What is hypoxia and how does it cause cellular injury?

Answer 3

Hypoxia is low O2 delivery to tissues. O2 is the final e- acceptor in OxPhos which creates ATP. W/o O2, little to no ATP made which means the cell lost its power.

Question 4

What are the causes of hypoxia?

Answer 4

Ischemia, hypoxemia, decreased O2 carrying capacity of blood

Question 5

Describe Ischemia and what are the three ways it can happen.

Answer 5

Ischemia is decreased blood flow through an organ.

1. Atherosclerosis which causes decreased ARTERIAL BLOOD FLOW
2. Decreased venous drainage. ex. Budd Chiari Syndrome
3. Shock where there is a systemic HYPOTENSION so organs aren’t getting perfused.

Question 6

What is Budd Chiari syndrome, and what type of injury does it create?

Answer 6

Budd Chiari is the occlusion of hepatic veins that arises with the triad of symptoms: ABD PAIN, ASCITES, HEPATOMEGALY. #1 cause is polycythemia vera, also Lupus. It’s basically due to a hyper coagulable state.

Question 7

What are the 5 types of shock?

Answer 7

Cardiogenic, Neurogenic, Septic, Hypovolemic, Anaphylactic

Question 8

What is hypoxemia and what are the 4 ways it can happen?

Answer 8

Hypoxemia is a low PARTIAL PRESSURE of O2 in the blood. It arises with:

High Altitude: lower Barometric P leads to Lower PAO2 (in alveoli)

Hypoventilation: Increased PACO2 leads to decreased PAO2

Diffusion Defect: PAO2 not enough to push O2 across the alveoli into the blood due to a thickened barrier i.e. interstitial pulmonary fibrosis

V/Q Mismatch: Blood bypasses O2’ing lung (right to left shunt) OR the O2’d air can’t reach the blood vessels (ventilation prob, i.e. atelactasis)

Question 9

What is atelactasis?

Answer 9

Atelactasis is the collapse or closure of the lung which leads to decreased gas exchange. It’s a ventilation problem that is an ex of a V/Q mismatch that will lead to hypoxemia.

Question 10

What is responsible for decreased O2 carrying capacity of the blood? What are three examples where this is seen?

Answer 10

Decreased O2 carrying capacity is due to Hb loss or dysfunction.
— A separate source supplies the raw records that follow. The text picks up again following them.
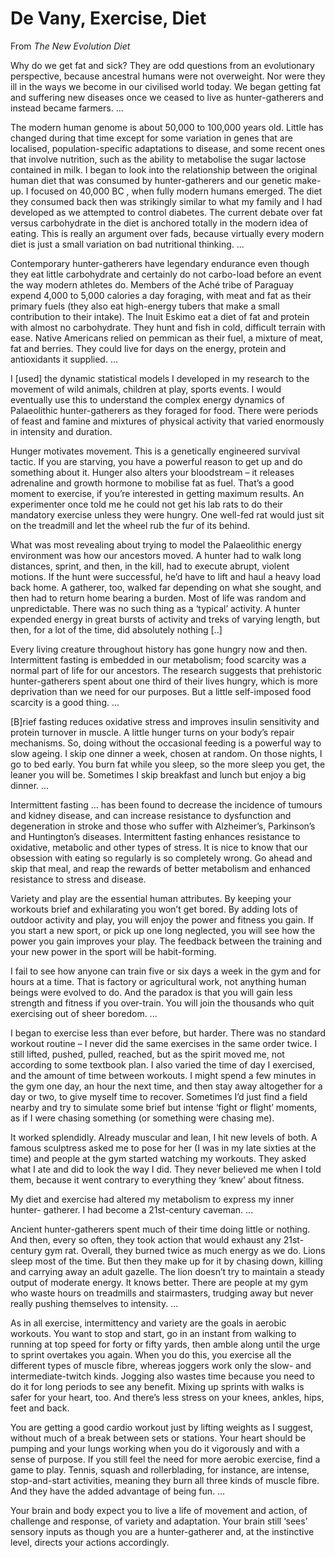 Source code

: # De Vany, Exercise, Diet

From *The New Evolution Diet*

Why do we get fat and sick? They are odd questions from an
evolutionary perspective, because ancestral humans were not
overweight.  Nor were they ill in the ways we become in our civilised
world today. We began getting fat and suffering new diseases once we
ceased to live as hunter-gatherers and instead became farmers. ...

The modern human genome is about 50,000 to 100,000 years old.  Little
has changed during that time except for some variation in genes that
are localised, population-specific adaptations to disease, and some
recent ones that involve nutrition, such as the ability to metabolise
the sugar lactose contained in milk.  I began to look into the
relationship between the original human diet that was consumed by
hunter-gatherers and our genetic make-up. I focused on 40,000 BC ,
when fully modern humans emerged.  The diet they consumed back then
was strikingly similar to what my family and I had developed as we
attempted to control diabetes.  The current debate over fat versus
carbohydrate in the diet is anchored totally in the modern idea of
eating.  This is really an argument over fads, because virtually every
modern diet is just a small variation on bad nutritional thinking. ...

<a name="fast"/>

Contemporary hunter-gatherers have legendary endurance even though
they eat little carbohydrate and certainly do not carbo-load before an
event the way modern athletes do. Members of the Aché tribe of
Paraguay expend 4,000 to 5,000 calories a day foraging, with meat and
fat as their primary fuels (they also eat high-energy tubers that make
a small contribution to their intake). The Inuit Eskimo eat a diet of
fat and protein with almost no carbohydrate. They hunt and fish in
cold, difficult terrain with ease. Native Americans relied on pemmican
as their fuel, a mixture of meat, fat and berries. They could live for
days on the energy, protein and antioxidants it supplied. ...

I [used] the dynamic statistical models I developed in my research to
the movement of wild animals, children at play, sports events.  I
would eventually use this to understand the complex energy dynamics of
Palaeolithic hunter-gatherers as they foraged for food.  There were
periods of feast and famine and mixtures of physical activity that
varied enormously in intensity and duration.

Hunger motivates movement. This is a genetically engineered survival
tactic. If you are starving, you have a powerful reason to get up and
do something about it. Hunger also alters your bloodstream – it
releases adrenaline and growth hormone to mobilise fat as fuel. That’s
a good moment to exercise, if you’re interested in getting maximum
results.  An experimenter once told me he could not get his lab rats
to do their mandatory exercise unless they were hungry.  One well-fed
rat would just sit on the treadmill and let the wheel rub the fur of
its behind.

What was most revealing about trying to model the Palaeolithic energy
environment was how our ancestors moved. A hunter had to walk long
distances, sprint, and then, in the kill, had to execute abrupt,
violent motions.  If the hunt were successful, he’d have to lift and
haul a heavy load back home. A gatherer, too, walked far depending on
what she sought, and then had to return home bearing a burden.  Most
of life was random and unpredictable.  There was no such thing as a
‘typical’ activity.  A hunter expended energy in great bursts of
activity and treks of varying length, but then, for a lot of the time,
did absolutely nothing [..]

Every living creature throughout history has gone hungry now and
then. Intermittent fasting is embedded in our metabolism; food
scarcity was a normal part of life for our ancestors. The research
suggests that prehistoric hunter-gatherers spent about one third of
their lives hungry, which is more deprivation than we need for our
purposes. But a little self-imposed food scarcity is a good thing. ...

[B]rief fasting reduces oxidative stress and improves insulin
sensitivity and protein turnover in muscle. A little hunger turns on
your body’s repair mechanisms. So, doing without the occasional
feeding is a powerful way to slow ageing. I skip one dinner a week,
chosen at random. On those nights, I go to bed early. You burn fat
while you sleep, so the more sleep you get, the leaner you will
be. Sometimes I skip breakfast and lunch but enjoy a big dinner. ...

Intermittent fasting ... has been found to decrease the incidence of
tumours and kidney disease, and can increase resistance to dysfunction
and degeneration in stroke and those who suffer with Alzheimer’s,
Parkinson’s and Huntington’s diseases.  Intermittent fasting enhances
resistance to oxidative, metabolic and other types of stress. It is
nice to know that our obsession with eating so regularly is so
completely wrong. Go ahead and skip that meal, and reap the rewards of
better metabolism and enhanced resistance to stress and disease.

<a name='jog'/>

Variety and play are the essential human attributes. By keeping your
workouts brief and exhilarating you won’t get bored. By adding lots of
outdoor activity and play, you will enjoy the power and fitness you
gain. If you start a new sport, or pick up one long neglected, you
will see how the power you gain improves your play.  The feedback
between the training and your new power in the sport will be
habit-forming.

I fail to see how anyone can train five or six days a week in the gym
and for hours at a time. That is factory or agricultural work, not
anything human beings were evolved to do. And the paradox is that you
will gain less strength and fitness if you over-train.  You will join
the thousands who quit exercising out of sheer boredom. ...

I began to exercise less than ever before, but harder. There was no
standard workout routine – I never did the same exercises in the same
order twice. I still lifted, pushed, pulled, reached, but as the
spirit moved me, not according to some textbook plan.  I also varied
the time of day I exercised, and the amount of time between
workouts. I might spend a few minutes in the gym one day, an hour the
next time, and then stay away altogether for a day or two, to give
myself time to recover. Sometimes I’d just find a field nearby and try
to simulate some brief but intense ‘fight or flight’ moments, as if I
were chasing something (or something were chasing me).

It worked splendidly. Already muscular and lean, I hit new levels of
both. A famous sculptress asked me to pose for her (I was in my late
sixties at the time) and people at the gym started watching my
workouts. They asked what I ate and did to look the way I did.  They
never believed me when I told them, because it went contrary to
everything they ‘knew’ about fitness.

My diet and exercise had altered my metabolism to express my inner
hunter- gatherer. I had become a 21st-century caveman. ...

Ancient hunter-gatherers spent much of their time doing little or
nothing. And then, every so often, they took action that would exhaust
any 21st-century gym rat.  Overall, they burned twice as much energy
as we do. Lions sleep most of the time. But then they make up for it
by chasing down, killing and carrying away an adult gazelle. The lion
doesn’t try to maintain a steady output of moderate energy. It knows
better.  There are people at my gym who waste hours on treadmills and
stairmasters, trudging away but never really pushing themselves to
intensity. ...

As in all exercise, intermittency and variety are the goals in aerobic
workouts. You want to stop and start, go in an instant from walking to
running at top speed for forty or fifty yards, then amble along until
the urge to sprint overtakes you again. When you do this, you exercise
all the different types of muscle fibre, whereas joggers work only the
slow- and intermediate-twitch kinds.  Jogging also wastes time because
you need to do it for long periods to see any benefit. Mixing up
sprints with walks is safer for your heart, too. And there’s less
stress on your knees, ankles, hips, feet and back.

You are getting a good cardio workout just by lifting weights as I
suggest, without much of a break between sets or stations.  Your heart
should be pumping and your lungs working when you do it vigorously and
with a sense of purpose. If you still feel the need for more aerobic
exercise, find a game to play.  Tennis, squash and rollerblading, for
instance, are intense, stop-and-start activities, meaning they burn
all three kinds of muscle fibre. And they have the added advantage of
being fun. ...

Your brain and body expect you to live a life of movement and action,
of challenge and response, of variety and adaptation. Your brain still
‘sees’ sensory inputs as though you are a hunter-gatherer and, at the
instinctive level, directs your actions accordingly.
1. Anemia: decrease in RBC mass. The PaO2 and SaO2 are normal.

A decrease in RBC mass leads to a decrease in O2 carrying capacity–>hypoxia not hypoxemia which is lower PaO2 in blood). There is no prob with FiO2, PAO2, PaO2, or SaO2
(SaO2 is what %age of Hb is bound to O2…so whether you have 2 or 2million RBCs, if they are all bound to O2, then its 100% SaO2.

2. CO Poisoning: CO binds Hb better than O2 so normal PaO2, BUT LOW SaO2 bc CO stole most of the Hb. Presents with cherry red skin, early sign is headache!!! can lead to coma and death.
3. MetHbemia: Fe2+ oxidized to Fe3+. Hb with Fe3+ can’t bind O2 like Fe2+ can. PaO2 normal, SaO2 decreased
   Seen with oxidant stress, i.e. sulfa and nitrate drugs or in newborns. Presents: CHOCOLATE SKIN WITH CYANOSIS. Treat with IV Methylene Blue which reduces Fe3+ to Fe2+

Fe2 Binds O2!!!

Question 11

What key cellular functions are lost due to hypoxia?

Answer 11

Hypoxia–>decreased ATP.

Na/K ATPase so Na floods the cell and water follows. This is Cellular swelling.

Ca ATPase which leads to influx of Ca into the cell.

Aerobic glycolysis is impaired so Anaerobic pthwy takes over. Get a buildup of Lactic Acid–>Low pH–>denature proteins and precipitates DNA

Question 12

What is the initial phase of cellular injury? What cellular component is lost as a result?

Answer 12

It is cellular swelling and it is REVERSIBLE. The cytosol swells due to all of the water entering the cell. Cellular swelling causes the microvilli to be lost and you get membrane blabbing. The RER swells as well, and since the ribosomes are NOT covalently bound, they pop off quite easily. Now protein synthesis is decreased

Question 13

What is the hallmark of irreversible cellular injury? What can this damage lead to?

Answer 13

MEMBRANE DAMAGE!!!

For Plasma Membrane:

The damage results in cytosolic enzymes leaking into serum (cardiac troponin or transaminases)

Even more Ca entering the cell (Ca first started to enter due to inactive Ca pump no longer being able to pump Ca out)

For Mitochondrial Membrane:

Loss of ETC which is on the INNER MEMBRANE
Cyto C leaks into cytosol. This activates caspases which activates APOPTOSIS

For Lysosome Membrane:
Hydrolytic Enzymes spill out into cytosol. These proenzymes are activated by the Ca that has invaded the cell.

All this irreversible injury leads to cell death.